Occupying and controlling the margins of the state implied a cultural policy as well. Much of the periphery along national borders of mainland Southeast Asia is inhabited by peoples linguistically and culturally distinct from the populations that dominate the state cores. Alarmingly, they spill promiscuously across national frontiers, generating multiple identities and possible foci of irredentism or secession. Weak valley states have permitted, or rather tolerated, a certain degree of autonomy when they had little choice. Where they could, however, all states in the region have tried to bring such peoples under their routine administration, to encourage and, more rarely, to insist upon linguistic, cultural, and religious alignment with the majority population at the state core. This meant, in Thailand, encouraging, say, the Lahu to become Thai-speaking, literate, Buddhist subjects of the monarchy. In Burma it meant encouraging, say, the Karen to become Burmese-speaking Buddhists loyal to the military junta.
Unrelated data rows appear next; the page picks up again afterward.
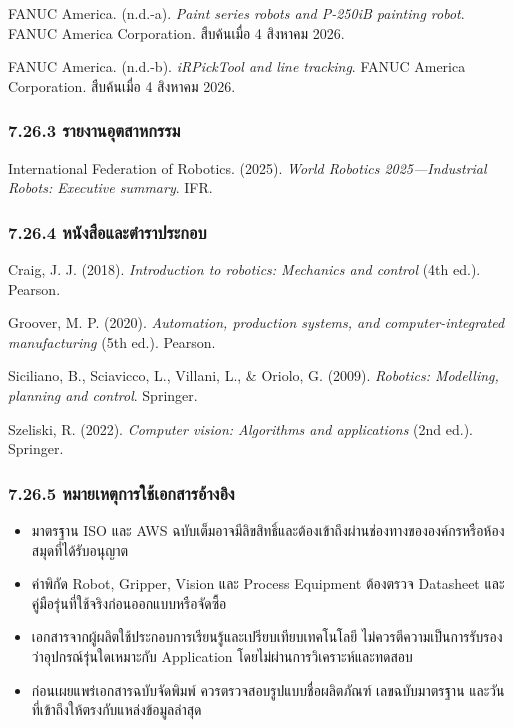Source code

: FANUC America. (n.d.-a). \textit{Paint series robots and P-250iB painting robot}. FANUC America Corporation. สืบค้นเมื่อ 4 สิงหาคม 2026.

FANUC America. (n.d.-b). \textit{iRPickTool and line tracking}. FANUC America Corporation. สืบค้นเมื่อ 4 สิงหาคม 2026.

\subsubsection{7.26.3 รายงานอุตสาหกรรม}

International Federation of Robotics. (2025). \textit{World Robotics 2025—Industrial Robots: Executive summary}. IFR.

\subsubsection{7.26.4 หนังสือและตำราประกอบ}

Craig, J. J. (2018). \textit{Introduction to robotics: Mechanics and control} (4th ed.). Pearson.

Groover, M. P. (2020). \textit{Automation, production systems, and computer-integrated manufacturing} (5th ed.). Pearson.

Siciliano, B., Sciavicco, L., Villani, L., \& Oriolo, G. (2009). \textit{Robotics: Modelling, planning and control}. Springer.

Szeliski, R. (2022). \textit{Computer vision: Algorithms and applications} (2nd ed.). Springer.

\subsubsection{7.26.5 หมายเหตุการใช้เอกสารอ้างอิง}

\begin{itemize}
    \item มาตรฐาน ISO และ AWS ฉบับเต็มอาจมีลิขสิทธิ์และต้องเข้าถึงผ่านช่องทางขององค์กรหรือห้องสมุดที่ได้รับอนุญาต
    \item ค่าพิกัด Robot, Gripper, Vision และ Process Equipment ต้องตรวจ Datasheet และคู่มือรุ่นที่ใช้จริงก่อนออกแบบหรือจัดซื้อ
    \item เอกสารจากผู้ผลิตใช้ประกอบการเรียนรู้และเปรียบเทียบเทคโนโลยี ไม่ควรตีความเป็นการรับรองว่าอุปกรณ์รุ่นใดเหมาะกับ Application โดยไม่ผ่านการวิเคราะห์และทดสอบ
    \item ก่อนเผยแพร่เอกสารฉบับจัดพิมพ์ ควรตรวจสอบรูปแบบชื่อผลิตภัณฑ์ เลขฉบับมาตรฐาน และวันที่เข้าถึงให้ตรงกับแหล่งข้อมูลล่าสุด
\end{itemize}



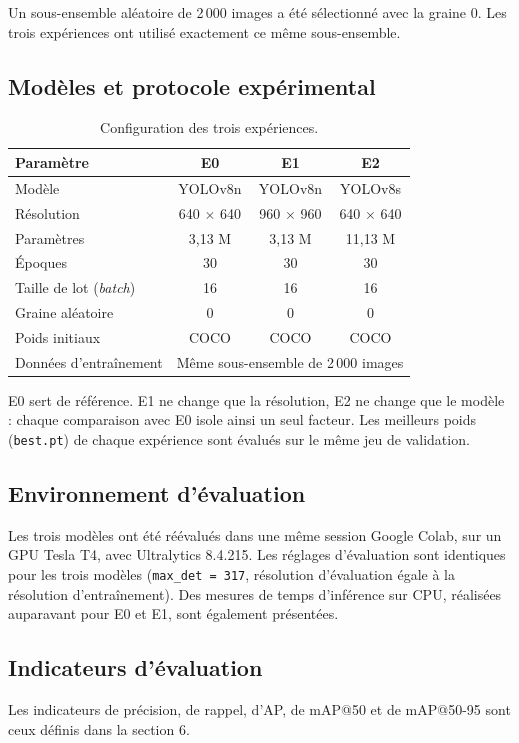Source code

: \documentclass[11pt,a4paper]{article}
\begin{document}
Un sous-ensemble aléatoire de 2\,000 images a été sélectionné avec la graine
0. Les trois expériences ont utilisé exactement ce même sous-ensemble.

\subsection{Modèles et protocole expérimental}
\begin{table}[htbp]
\centering
\small
\begin{tabular}{@{}lccc@{}}
\toprule
Paramètre & E0 & E1 & E2 \\
\midrule
Modèle & YOLOv8n & YOLOv8n & YOLOv8s \\
Résolution & 640 $\times$ 640 & 960 $\times$ 960 & 640 $\times$ 640 \\
Paramètres & 3,13 M & 3,13 M & 11,13 M \\
Époques & 30 & 30 & 30 \\
Taille de lot (\emph{batch}) & 16 & 16 & 16 \\
Graine aléatoire & 0 & 0 & 0 \\
Poids initiaux & COCO & COCO & COCO \\
Données d'entraînement & \multicolumn{3}{c}{Même sous-ensemble de 2\,000 images} \\
\bottomrule
\end{tabular}
\caption{Configuration des trois expériences.}
\label{tab:config}
\end{table}

E0 sert de référence. E1 ne change que la résolution, E2 ne change que le
modèle : chaque comparaison avec E0 isole ainsi un seul facteur. Les
meilleurs poids (\texttt{best.pt}) de chaque expérience sont évalués sur le
même jeu de validation.


\subsection{Environnement d'évaluation}
Les trois modèles ont été réévalués dans une même session Google Colab, sur
un GPU Tesla T4, avec Ultralytics 8.4.215. Les réglages d'évaluation sont
identiques pour les trois modèles (\texttt{max\_det = 317}, résolution
d'évaluation égale à la résolution d'entraînement). Des mesures de temps
d'inférence sur CPU, réalisées auparavant pour E0 et E1, sont également
présentées.

\subsection{Indicateurs d'évaluation}
Les indicateurs de précision, de rappel, d'AP, de mAP@50 et de mAP@50-95
sont ceux définis dans la section 6.
\end{document}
Parallel to policies of economic, administrative, and cultural absorption has been the policy, driven by both demographic pressure and self-conscious design, of engulfment. Huge numbers of land-hungry majorities from the plains have moved, or been moved, to the hills. There, they replicate valley settlement patterns and sedentary agriculture, and, over time, they demographically dominate the dispersed, less numerous hill peoples. The combination of forced settlement and engulfment is nicely illustrated by a series of Vietnamese mobilization campaigns in the 1950s and 1960s: “Campaign to Sedentarize the Nomads,” “Campaign for Fixed Cultivation and Fixed Residence,” “Storm the Hills Campaign,” and “Clear the Hills by Torchlight Campaign.” ...
Internal colonialism, broadly understood, aptly describes this process. It involved the absorption, displacement, and/or extermination of the previous inhabitants. It involved a botanical colonization in which the landscape was transformed—by deforestation, drainage, irrigation, and levees—to accommodate crops, settlement patterns, and systems of administration familiar to the state and to the colonists.